I’ve been trying to process all this. All the years of torment I suffered at the hands of disingenuous men. It crashes into my sleep like waves, bringing in nightmares, leaving pieces of what puzzles I try to solve. Why? Is the question I always end up asking? Why treat someone so badly they end up afraid of every noise, dark corner, and life itself? Why? Were these characters that insecure I would leave they had to demean me to get me to stay? There’s no logic there. Was it revenge? I will never have answers and you know what? That’s okay. I know there are others out there with unanswered questions and genuine hearts.

All I have is fragments sometimes. A fragmented mind, body and memory that can’t even process all the past. And the aftermath will be part of my life for a while until my mind decides I can handle another piece of the puzzle. What did I do to deserve to be left in pieces?
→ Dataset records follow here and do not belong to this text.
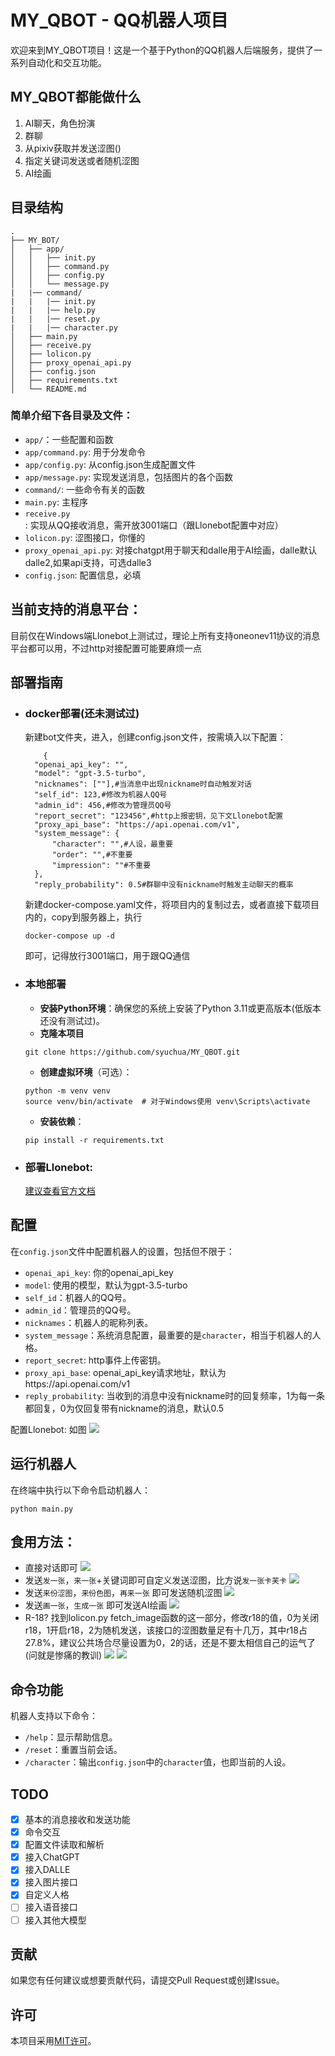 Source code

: # MY_QBOT - QQ机器人项目

欢迎来到MY_QBOT项目！这是一个基于Python的QQ机器人后端服务，提供了一系列自动化和交互功能。

## MY_QBOT都能做什么
  1. AI聊天，角色扮演
  2. 群聊
  3. 从pixiv获取并发送涩图()
  4. 指定关键词发送或者随机涩图
  5. AI绘画

## 目录结构
```
.
├── MY_BOT/
│   ├── app/
│   │   ├── init.py
│   │   ├── command.py
│   │   ├── config.py
│   │   └── message.py
|   |── command/
|   |   |── init.py
|   |   |── help.py
|   |   |── reset.py
|   |   |── character.py
│   ├── main.py
│   ├── receive.py
│   ├── lolicon.py
│   ├── proxy_openai_api.py
│   ├── config.json
│   ├── requirements.txt
│   └── README.md
```
### 简单介绍下各目录及文件：
  - `app/`：一些配置和函数
  - `app/command.py`: 用于分发命令
  - `app/config.py`: 从config.json生成配置文件
  - `app/message.py`: 实现发送消息，包括图片的各个函数
  - `command/`: 一些命令有关的函数
  - `main.py`: 主程序
  - `receive.py`: 实现从QQ接收消息，需开放3001端口（跟Llonebot配置中对应）
  - `lolicon.py`: 涩图接口，你懂的
  - `proxy_openai_api.py`: 对接chatgpt用于聊天和dalle用于AI绘画，dalle默认dalle2,如果api支持，可选dalle3
  - `config.json`: 配置信息，必填

## 当前支持的消息平台：
目前仅在Windows端Llonebot上测试过，理论上所有支持oneonev11协议的消息平台都可以用，不过http对接配置可能要麻烦一点

## 部署指南
  - ### docker部署(还未测试过)
    新建bot文件夹，进入，创建config.json文件，按需填入以下配置：
    ```
        {
      "openai_api_key": "",
      "model": "gpt-3.5-turbo",
      "nicknames": [""],#当消息中出现nickname时自动触发对话
      "self_id": 123,#修改为机器人QQ号
      "admin_id": 456,#修改为管理员QQ号
      "report_secret": "123456",#http上报密钥，见下文Llonebot配置
      "proxy_api_base": "https://api.openai.com/v1",
      "system_message": {
          "character": "",#人设，最重要
          "order": "",#不重要
          "impression": ""#不重要
      },
      "reply_probability": 0.5#群聊中没有nickname时触发主动聊天的概率
    ```
    新建docker-compose.yaml文件，将项目内的复制过去，或者直接下载项目内的，copy到服务器上，执行
    ```
    docker-compose up -d
    ```
    即可，记得放行3001端口，用于跟QQ通信
    
  - ### 本地部署
    
    - **安装Python环境**：确保您的系统上安装了Python 3.11或更高版本(低版本还没有测试过)。
    - **克隆本项目**
     ```
     git clone https://github.com/syuchua/MY_QBOT.git
     ```
    - **创建虚拟环境**（可选）：
    
    ```
    python -m venv venv
    source venv/bin/activate  # 对于Windows使用 venv\Scripts\activate
    ```
    - **安装依赖**：
    ```
    pip install -r requirements.txt
    ```
 - ### 部署Llonebot:
    [建议查看官方文档](https://llonebot.github.io/zh-CN/)

## 配置

  在`config.json`文件中配置机器人的设置，包括但不限于：
  - `openai_api_key`: 你的openai_api_key
  - `model`: 使用的模型，默认为gpt-3.5-turbo
  - `self_id`：机器人的QQ号。
  - `admin_id`：管理员的QQ号。
  - `nicknames`：机器人的昵称列表。
  - `system_message`：系统消息配置，最重要的是`character`，相当于机器人的人格。
  - `report_secret`: http事件上传密钥。
  - `proxy_api_base`: openai_api_key请求地址，默认为https://api.openai.com/v1
  - `reply_probability`: 当收到的消息中没有nickname时的回复频率，1为每一条都回复，0为仅回复带有nickname的消息，默认0.5

  配置Llonebot: 如图
  ![](https://cdn.jsdelivr.net/gh/mazhijia/jsdeliver@main/img/20240615234833.png)
## 运行机器人

在终端中执行以下命令启动机器人：
```
python main.py
```

## 食用方法：
  - 直接对话即可
  ![](https://cdn.jsdelivr.net/gh/mazhijia/jsdeliver@main/img/20240616001408.png)
  - 发送`发一张`，`来一张`+关键词即可自定义发送涩图，比方说`发一张卡芙卡`
  ![](https://cdn.jsdelivr.net/gh/mazhijia/jsdeliver@main/img/20240616001141.png)
  - 发送`来份涩图`，`来份色图`，`再来一张` 即可发送随机涩图
  ![](https://cdn.jsdelivr.net/gh/mazhijia/jsdeliver@main/img/20240616001208.png)
  - 发送`画一张`，`生成一张` 即可发送AI绘画
  ![](https://cdn.jsdelivr.net/gh/mazhijia/jsdeliver@main/img/20240616001253.png)
  - R-18?
  找到lolicon.py fetch_image函数的这一部分，修改r18的值，0为关闭r18，1开启r18，2为随机发送，该接口的涩图数量足有十几万，其中r18占27.8%，建议公共场合尽量设置为0，2的话，还是不要太相信自己的运气了(问就是惨痛的教训)
  ![](https://cdn.jsdelivr.net/gh/mazhijia/jsdeliver@main/img/20240616002550.png)
  ![](https://cdn.jsdelivr.net/gh/mazhijia/jsdeliver@main/img/20240616001941.png)


## 命令功能

机器人支持以下命令：

- `/help`：显示帮助信息。
- `/reset`：重置当前会话。
- `/character`：输出`config.json`中的`character`值，也即当前的人设。

## TODO
  - [x] 基本的消息接收和发送功能
  - [x] 命令交互
  - [x] 配置文件读取和解析
  - [x] 接入ChatGPT
  - [x] 接入DALLE
  - [x] 接入图片接口
  - [x] 自定义人格
  - [ ] 接入语音接口
  - [ ] 接入其他大模型

## 贡献

如果您有任何建议或想要贡献代码，请提交Pull Request或创建Issue。

## 许可

本项目采用[MIT许可](LICENSE)。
I don’t want any sympathy and i know it may seem that way but I just want to understand. I just want to grow from my mistakes, set healthy boundaries, and see red flags when they are waving. I have looked back and realized in some ways I’d given away my power by reacting. I won’t make that mistake again in the future or give someone the upper hand by going on the defense. I’ll just walk away knowing some battles are better off not fought. It’s a hard pill to swallow but your energy is sacred and deserves to be put towards a beautiful destiny.

And I’m not going to lie. It isn’t easy on certain days. Especially when I’m trying so hard to trust people again but all I find is pain sometimes. Pain that happens for no good reason so I sit alone and introspect, refuel then try to find a way to have faith again. But that’s when it usually hits me: I won the battle by myself. For no one, no matter how much pain they caused, can take away my faith in the end. I still want to recognize the good people in this world, no matter what has happened. No one will ever take that away from me. ❤

Inequality

She sits alone. Once again, all alone. The sound of her most loyal company waits: an obese squirrel she overfed. It has all her interest but at times it doesn’t seem to care. Just like some people, it eventually just expects what it has always been given then taking everything for granted. And all the rest of the squirrels it fights off, take their weary, underweight bodies to the ground below to live off his scraps. They look up at his beast-like nature, partially in awe and partially filled with resentment as if to say: how does he not realize what he has?

So odd how the world works in this way, and how much you can learn about human beings by observing animals. You give your attention to another living creature and it becomes almost as if it is just there. Like an object, just there for the taking. So sad how it seems to work this way with most creatures that barely seem to notice they don’t breathe like those who are truly alive. Like those who would rather breathe life into others than focus upon what they can receive out of it. Treating people like 401 k’s, like stocks, like their only worth is how many dollars they have in their bank account.

I’m just in an out of this world mentality. I don’t mentally reside in the malls, the fancy car, and the expensive events. Something in me has changed due to suffering. Due to being the squirrel on the ground, looking at all the ones above me for too long and deciding I’m okay with being down here with the forgotten. It has turned me into an appreciative, resourceful, empathetic, relatable, and humble human being. No money, no objects, and no person with a higher status can take this away from me. They’ve tried but failed in the end because I would rather have nothing than lose myself to what I perceive is a threat to the most beautiful souls in the world: inequality.